EXERCISE
All the entries that follow are to be returned exactly.

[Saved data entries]
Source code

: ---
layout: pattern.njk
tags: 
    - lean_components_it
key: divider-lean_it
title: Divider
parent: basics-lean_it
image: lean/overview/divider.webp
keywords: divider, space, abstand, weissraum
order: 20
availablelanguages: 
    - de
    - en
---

WRITTEN ANSWER
Source code

: ---
layout: pattern.njk
tags: 
    - lean_components_it
key: divider-lean_it
title: Divider
parent: basics-lean_it
image: lean/overview/divider.webp
keywords: divider, space, abstand, weissraum
order: 20
availablelanguages: 
    - de
    - en
---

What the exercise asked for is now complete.